[Dataset entries]
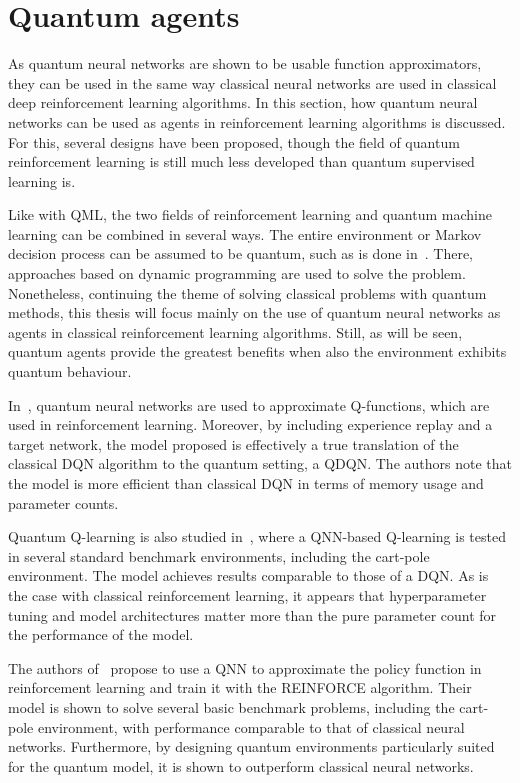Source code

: \section{Quantum agents}
\label{sec:quantum_agents}

As quantum neural networks are shown to be usable function approximators, they can be used in the same way classical neural networks are used in classical deep reinforcement learning algorithms.
In this section, how quantum neural networks can be used as agents in reinforcement learning algorithms is discussed.
For this, several designs have been proposed, though the field of quantum reinforcement learning is still much less developed than quantum supervised learning is.

Like with QML, the two fields of reinforcement learning and quantum machine learning can be combined in several ways.
The entire environment or Markov decision process can be assumed to be quantum, such as is done in~\autocite{ying2021}.
There, approaches based on dynamic programming are used to solve the problem.
Nonetheless, continuing the theme of solving classical problems with quantum methods, this thesis will focus mainly on the use of quantum neural networks as agents in classical reinforcement learning algorithms.
Still, as will be seen, quantum agents provide the greatest benefits when also the environment exhibits quantum behaviour.

In~\autocite{chen2020}, quantum neural networks are used to approximate Q-functions, which are used in reinforcement learning.
Moreover, by including experience replay and a target network, the model proposed is effectively a true translation of the classical DQN algorithm to the quantum setting, a QDQN.
The authors note that the model is more efficient than classical DQN in terms of memory usage and parameter counts.

Quantum Q-learning is also studied in~\autocite{skolik2022}, where a QNN-based Q-learning is tested in several standard benchmark environments, including the cart-pole environment.
The model achieves results comparable to those of a DQN.
As is the case with classical reinforcement learning, it appears that hyperparameter tuning and model architectures matter more than the pure parameter count for the performance of the model.

The authors of~\autocite{jerbi2021} propose to use a QNN to approximate the policy function in reinforcement learning and train it with the REINFORCE algorithm.
Their model is shown to solve several basic benchmark problems, including the cart-pole environment, with performance comparable to that of classical neural networks.
Furthermore, by designing quantum environments particularly suited for the quantum model, it is shown to outperform classical neural networks.

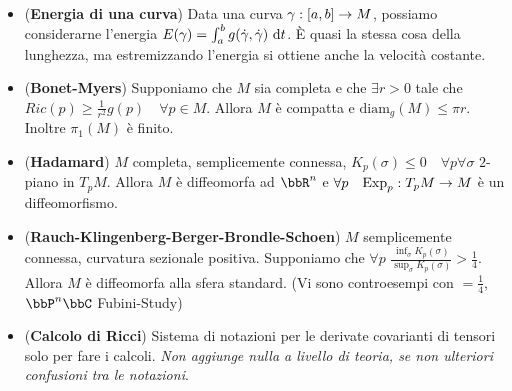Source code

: \documentclass[a4paper,NoNotes,GeneralMath]{stdmdoc}
\newcommand{\Exp}{\ensuremath{\text{Exp}}}
\begin{document}
\begin{itemize}
\begin{enumerate}
  \end{enumerate}
\item ({\bf Energia di una curva}) Data una curva $\gamma: [a, b] \rightarrow M$, possiamo considerarne l'energia $E(\gamma) = \int_a^b g(\dot\gamma, \dot\gamma) \de t$. È quasi la stessa cosa della lunghezza, ma estremizzando l'energia si ottiene anche la velocità costante.
\item ({\bf Bonet-Myers}) Supponiamo che $M$ sia completa e che $\exists r > 0$ tale che $Ric(p) \ge \frac{1}{r^2} g(p) \quad \forall p \in M$. Allora $M$ è compatta e $\text{diam}_g (M) \le \pi r$. Inoltre $\pi_1(M)$ è finito.
\item ({\bf Hadamard}) $M$ completa, semplicemente connessa, $K_p (\sigma) \le 0 \quad \forall p \forall \sigma$ $2$-piano in $T_pM$. Allora $M$ è diffeomorfa ad $\bbR^n$ e $\forall p \quad \Exp_p : T_pM \rar M$ è un diffeomorfismo.
\item ({\bf Rauch-Klingenberg-Berger-Brondle-Schoen}) $M$ semplicemente connessa, curvatura sezionale positiva. Supponiamo che $\forall p$ $\frac{\inf_\sigma K_p (\sigma)}{\sup_\sigma K_p (\sigma)} > \frac{1}{4}$. Allora $M$ è diffeomorfa alla sfera standard. (Vi sono controesempi con $=\frac{1}{4}$, $\bbP^n\bbC$ Fubini-Study)
\item ({\bf Calcolo di Ricci}) Sistema di notazioni per le derivate covarianti di tensori solo per fare i calcoli. {\it Non aggiunge nulla a livello di teoria, se non ulteriori confusioni tra le notazioni}.
\end{itemize}
\end{document}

Problem description: Would you retype every record above exactly, leaving out the pictures?

Output:
Source code

: \section{Quantum agents}
\label{sec:quantum_agents}

As quantum neural networks are shown to be usable function approximators, they can be used in the same way classical neural networks are used in classical deep reinforcement learning algorithms.
In this section, how quantum neural networks can be used as agents in reinforcement learning algorithms is discussed.
For this, several designs have been proposed, though the field of quantum reinforcement learning is still much less developed than quantum supervised learning is.

Like with QML, the two fields of reinforcement learning and quantum machine learning can be combined in several ways.
The entire environment or Markov decision process can be assumed to be quantum, such as is done in~\autocite{ying2021}.
There, approaches based on dynamic programming are used to solve the problem.
Nonetheless, continuing the theme of solving classical problems with quantum methods, this thesis will focus mainly on the use of quantum neural networks as agents in classical reinforcement learning algorithms.
Still, as will be seen, quantum agents provide the greatest benefits when also the environment exhibits quantum behaviour.

In~\autocite{chen2020}, quantum neural networks are used to approximate Q-functions, which are used in reinforcement learning.
Moreover, by including experience replay and a target network, the model proposed is effectively a true translation of the classical DQN algorithm to the quantum setting, a QDQN.
The authors note that the model is more efficient than classical DQN in terms of memory usage and parameter counts.

Quantum Q-learning is also studied in~\autocite{skolik2022}, where a QNN-based Q-learning is tested in several standard benchmark environments, including the cart-pole environment.
The model achieves results comparable to those of a DQN.
As is the case with classical reinforcement learning, it appears that hyperparameter tuning and model architectures matter more than the pure parameter count for the performance of the model.

The authors of~\autocite{jerbi2021} propose to use a QNN to approximate the policy function in reinforcement learning and train it with the REINFORCE algorithm.
Their model is shown to solve several basic benchmark problems, including the cart-pole environment, with performance comparable to that of classical neural networks.
Furthermore, by designing quantum environments particularly suited for the quantum model, it is shown to outperform classical neural networks.

Source code

: \documentclass[a4paper,NoNotes,GeneralMath]{stdmdoc}
\newcommand{\Exp}{\ensuremath{\text{Exp}}}
\begin{document}
\begin{itemize}
\begin{enumerate}
  \end{enumerate}
\item ({\bf Energia di una curva}) Data una curva $\gamma: [a, b] \rightarrow M$, possiamo considerarne l'energia $E(\gamma) = \int_a^b g(\dot\gamma, \dot\gamma) \de t$. È quasi la stessa cosa della lunghezza, ma estremizzando l'energia si ottiene anche la velocità costante.
\item ({\bf Bonet-Myers}) Supponiamo che $M$ sia completa e che $\exists r > 0$ tale che $Ric(p) \ge \frac{1}{r^2} g(p) \quad \forall p \in M$. Allora $M$ è compatta e $\text{diam}_g (M) \le \pi r$. Inoltre $\pi_1(M)$ è finito.
\item ({\bf Hadamard}) $M$ completa, semplicemente connessa, $K_p (\sigma) \le 0 \quad \forall p \forall \sigma$ $2$-piano in $T_pM$. Allora $M$ è diffeomorfa ad $\bbR^n$ e $\forall p \quad \Exp_p : T_pM \rar M$ è un diffeomorfismo.
\item ({\bf Rauch-Klingenberg-Berger-Brondle-Schoen}) $M$ semplicemente connessa, curvatura sezionale positiva. Supponiamo che $\forall p$ $\frac{\inf_\sigma K_p (\sigma)}{\sup_\sigma K_p (\sigma)} > \frac{1}{4}$. Allora $M$ è diffeomorfa alla sfera standard. (Vi sono controesempi con $=\frac{1}{4}$, $\bbP^n\bbC$ Fubini-Study)
\item ({\bf Calcolo di Ricci}) Sistema di notazioni per le derivate covarianti di tensori solo per fare i calcoli. {\it Non aggiunge nulla a livello di teoria, se non ulteriori confusioni tra le notazioni}.
\end{itemize}
\end{document}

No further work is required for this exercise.